小さな妖精たちが集まり船に乗って去ってしまったという物語も各地にある。それぐらい彼らは人々に愛されていたのだろう。
物語の真偽はともかく、もしかしたら人類やモンスターのいない島でなら生き残っているかもしれない。
いつか私は彼らと巡り会えると信じている。
――ある小型妖精研究家の手記より。
(注)ぺろぺろとはいかなる行為であるか不明だが異世界勇者たちにはとても尊い行為らしい。
◇ ◇ ◇ ◇
クラノガイアスには五つの大陸と無数の島がある。
それぞれ右手大陸、左手大陸、お腹大陸、右足大陸、左足大陸と呼ばれる大陸にはその名のとおりの地形であり、大地母神の身体が大地になったと信じられていた。
右足大陸の膝付近に位置するコーラヘヴン王国。
数百年前、異世界より召喚された勇者が建国したという国だ。

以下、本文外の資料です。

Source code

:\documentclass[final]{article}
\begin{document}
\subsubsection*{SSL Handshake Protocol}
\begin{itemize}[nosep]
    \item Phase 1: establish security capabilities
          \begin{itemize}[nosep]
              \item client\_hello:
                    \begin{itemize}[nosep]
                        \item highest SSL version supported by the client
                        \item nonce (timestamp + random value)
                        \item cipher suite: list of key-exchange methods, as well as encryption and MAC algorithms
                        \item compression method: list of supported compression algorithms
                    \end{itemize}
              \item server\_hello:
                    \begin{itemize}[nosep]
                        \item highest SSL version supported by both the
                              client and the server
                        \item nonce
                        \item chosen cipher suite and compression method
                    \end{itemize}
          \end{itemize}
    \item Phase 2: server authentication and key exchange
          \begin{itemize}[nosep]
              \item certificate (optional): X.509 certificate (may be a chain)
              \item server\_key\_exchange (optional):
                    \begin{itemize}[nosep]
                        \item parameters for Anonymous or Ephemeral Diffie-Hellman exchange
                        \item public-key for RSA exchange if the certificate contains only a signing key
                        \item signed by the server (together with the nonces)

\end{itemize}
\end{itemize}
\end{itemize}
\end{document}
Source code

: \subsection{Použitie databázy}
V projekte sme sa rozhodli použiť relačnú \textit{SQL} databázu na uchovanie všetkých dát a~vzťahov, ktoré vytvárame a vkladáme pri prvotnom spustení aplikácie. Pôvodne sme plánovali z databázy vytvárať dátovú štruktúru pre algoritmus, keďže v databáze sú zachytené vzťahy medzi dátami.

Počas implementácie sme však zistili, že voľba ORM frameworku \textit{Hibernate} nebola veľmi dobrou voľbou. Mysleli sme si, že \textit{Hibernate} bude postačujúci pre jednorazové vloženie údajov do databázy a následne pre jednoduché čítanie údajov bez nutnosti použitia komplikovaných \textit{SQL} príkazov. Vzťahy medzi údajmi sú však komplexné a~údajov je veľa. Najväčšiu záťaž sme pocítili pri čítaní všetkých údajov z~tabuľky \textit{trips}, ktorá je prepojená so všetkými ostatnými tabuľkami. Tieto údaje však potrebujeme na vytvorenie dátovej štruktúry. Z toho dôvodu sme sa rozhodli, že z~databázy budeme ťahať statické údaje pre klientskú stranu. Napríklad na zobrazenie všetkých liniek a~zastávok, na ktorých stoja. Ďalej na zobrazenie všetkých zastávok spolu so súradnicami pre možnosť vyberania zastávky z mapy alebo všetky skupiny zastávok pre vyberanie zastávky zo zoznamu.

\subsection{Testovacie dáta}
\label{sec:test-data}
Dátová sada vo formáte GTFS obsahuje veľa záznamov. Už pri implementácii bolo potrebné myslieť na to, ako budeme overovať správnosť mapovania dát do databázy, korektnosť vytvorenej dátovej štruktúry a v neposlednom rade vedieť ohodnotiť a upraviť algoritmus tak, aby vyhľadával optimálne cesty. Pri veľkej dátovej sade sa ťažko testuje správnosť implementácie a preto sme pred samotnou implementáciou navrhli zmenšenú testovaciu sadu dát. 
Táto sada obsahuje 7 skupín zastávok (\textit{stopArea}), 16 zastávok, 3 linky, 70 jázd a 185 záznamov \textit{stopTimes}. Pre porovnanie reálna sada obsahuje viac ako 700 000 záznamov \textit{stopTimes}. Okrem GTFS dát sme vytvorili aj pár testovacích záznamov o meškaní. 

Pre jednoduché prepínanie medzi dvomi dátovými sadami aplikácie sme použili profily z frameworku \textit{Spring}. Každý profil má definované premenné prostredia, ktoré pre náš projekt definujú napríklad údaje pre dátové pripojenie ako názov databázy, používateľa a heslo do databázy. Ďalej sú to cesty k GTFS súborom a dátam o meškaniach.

その都シオシエでは最近とある小人が話題になっていた。
人類種である妖精のハーフリングやドワーフよりもはるかに小さな人型生命体。
大陸では絶滅したはずの小型妖精かと多くの街人は噂している。
その小人には一般的に小さな妖精の代表格であるフェアリーの証である翅はなく、大きなぐるぐる眼鏡で顔のほとんどがわからないが、服装から見てたぶん男性。

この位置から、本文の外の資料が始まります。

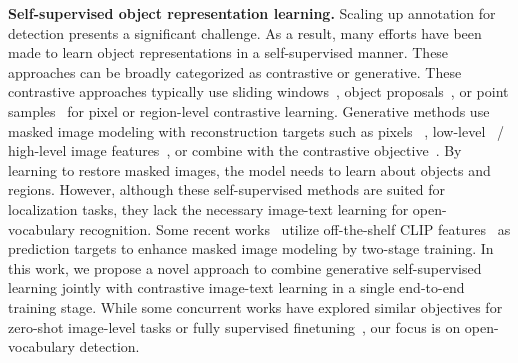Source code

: \documentclass[10pt,twocolumn,letterpaper]{article}
\renewcommand{\paragraph}[1]{\vspace{1mm}\noindent\textbf{#1}}
\begin{document}
\paragraph{Self-supervised object representation learning.}\quad
Scaling up annotation for detection presents a significant challenge. As a result, many efforts have been made to learn object representations in a self-supervised manner. These approaches can be broadly categorized as contrastive or generative. 
These contrastive approaches typically use sliding windows~\cite{Xiao_2021_ICCV}, object proposals~\cite{SoCo,Henaff_2021_ICCV}, or point samples~\cite{Bai_2022_CVPR} for pixel or region-level contrastive learning. Generative methods use masked image modeling with reconstruction targets such as pixels ~\cite{He_2022_CVPR}, low-level~\cite{bao2021beit,wei2022masked} / high-level image features~\cite{chen2022sdae,zhou2021ibot}, or combine with the contrastive objective~\cite{huang2022contrastive}. By learning to restore masked images, the model needs to learn about objects and regions. However, although these self-supervised methods are suited for localization tasks, they lack the necessary image-text learning for open-vocabulary recognition. Some recent works~\cite{wei2022mvp,peng2022beit,zhang2022cae,hou2022milan,fang2022eva} utilize off-the-shelf CLIP features~\cite{radford2021clip} as prediction targets to enhance masked image modeling by two-stage training. In this work, we propose a novel approach to combine generative self-supervised learning jointly with contrastive image-text learning in a single end-to-end training stage. While some concurrent works have explored similar objectives for zero-shot image-level tasks or fully supervised finetuning~\cite{dong2022maskclip,yang2023masked,su2022towards}, our focus is on open-vocabulary detection.
\end{document}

ふらっと街中を歩いていたり、商店の中をうろついたり。
時には興味深く長い時間鏡を見つめていることも。
たいていは屋根の上を散歩していてよく猫たちに追いかけられている。
いや、猫だけではない。
物珍しい希少生物であれば好事家や学者が高く買い取ってくれるだろうと、多くの者がこの小人を捕獲しようと狙っていた。
しかし小人は素早い。
翅がないからか空を飛びはしないが、その身長からは信じられないほど高く跳び、そして壁や天井をまるでヤモリのように自在に走り回る。

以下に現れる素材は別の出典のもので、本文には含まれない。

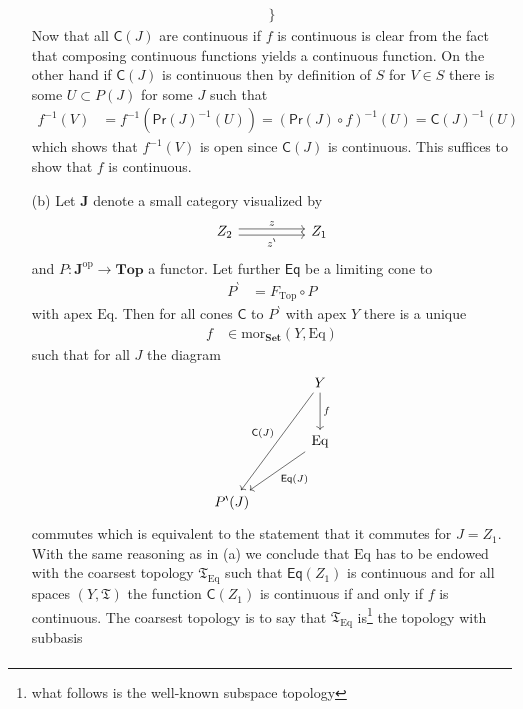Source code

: \begin{prf}
\begin{enumerate}
\begin{align*}
  \rbrace
\end{align*}
Now that all $\mathsf{C}(J)$ are continuous if $f$ is continuous is clear from the fact that composing continuous functions yields a continuous function. On the other hand if $\mathsf{C}(J)$ is continuous then by definition of $S$ for $V \in S$ there is some $U \subset P(J)$ for some $J$ such that
\begin{align*}
  f^{-1}(V)
  &=
  f^{-1}(\mathsf{Pr}(J)^{-1}(U))
  =
  \left(
    \mathsf{Pr}(J)
    \circ
    f
  \right)^{-1}
  (U)
  =
  \mathsf{C}(J)^{-1}(U)
\end{align*}
which shows that $f^{-1}(V)$ is open since $\mathsf{C}(J)$ is continuous. This suffices to show that $f$ is continuous.
\item[(b)]
Let $\mathbf{J}$ denote a small category visualized by
\[
\begin{tikzcd}[sep=huge]
  Z_{2}
  \arrow[shift left=0.5ex]{r}{z}
  \arrow[swap,shift right=0.5ex]{r}{z^{\backprime}}
  &
  Z_{1}
\end{tikzcd}
\]
and $P \colon \mathbf{J}^{\mathrm{op}} \rightarrow \mathbf{Top}$ a functor. Let further $\mathsf{Eq}$ be a limiting cone to
\begin{align*}
  P^{\backprime}
  &=
  F_{\mathrm{Top}}
  \circ
  P
\end{align*}
with apex $\mathrm{Eq}$. Then for all cones $\mathsf{C}$ to $P^{\backprime}$ with apex $Y$ there is a unique
\begin{align*}
  f
  &\in
  \mathrm{mor}_{\mathbf{Set}}
  \left(
    Y,
    \mathrm{Eq}
  \right)
\end{align*}
such that for all $J$ the diagram
\[
\begin{tikzcd}[sep=large]
  &
  Y
  \arrow{d}{f}
  \arrow[swap]{ddl}{\mathsf{C}(J)}
  \\
  &
  \mathrm{Eq}
  \arrow{dl}{\mathsf{Eq}(J)}
  \\
  P^{\backprime}(J)
\end{tikzcd}
\]
commutes which is equivalent to the statement that it commutes for $J = Z_{1}$. With the same reasoning as in (a) we conclude that $\mathrm{Eq}$ has to be endowed with the coarsest topology $\mathfrak{T}_{\mathrm{Eq}}$ such that $\mathsf{Eq}(Z_{1})$ is continuous and for all spaces $(Y,\mathfrak{T})$ the function $\mathsf{C}(Z_{1})$ is continuous if and only if $f$ is continuous. The coarsest topology is to say that $\mathfrak{T}_{\mathrm{Eq}}$ is\footnote{what follows is the well-known subspace topology} the topology with subbasis
\begin{align*}

\end{align*}
\end{enumerate}
\end{prf}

眼鏡や服を着用していることからもわかるとおりに知能も高いのか、仕掛けられた罠にもかからない。
噂が都に拡がりしばらくたって、声を上げて笑うことはあっても街の住人の話しかけに応えなかった小人が喋るようになった。
それもたどたどしいながらも右足大陸語である。
彼は自分のことはあまり話したがらないが名前を尋ねると「フーマ」と名乗った。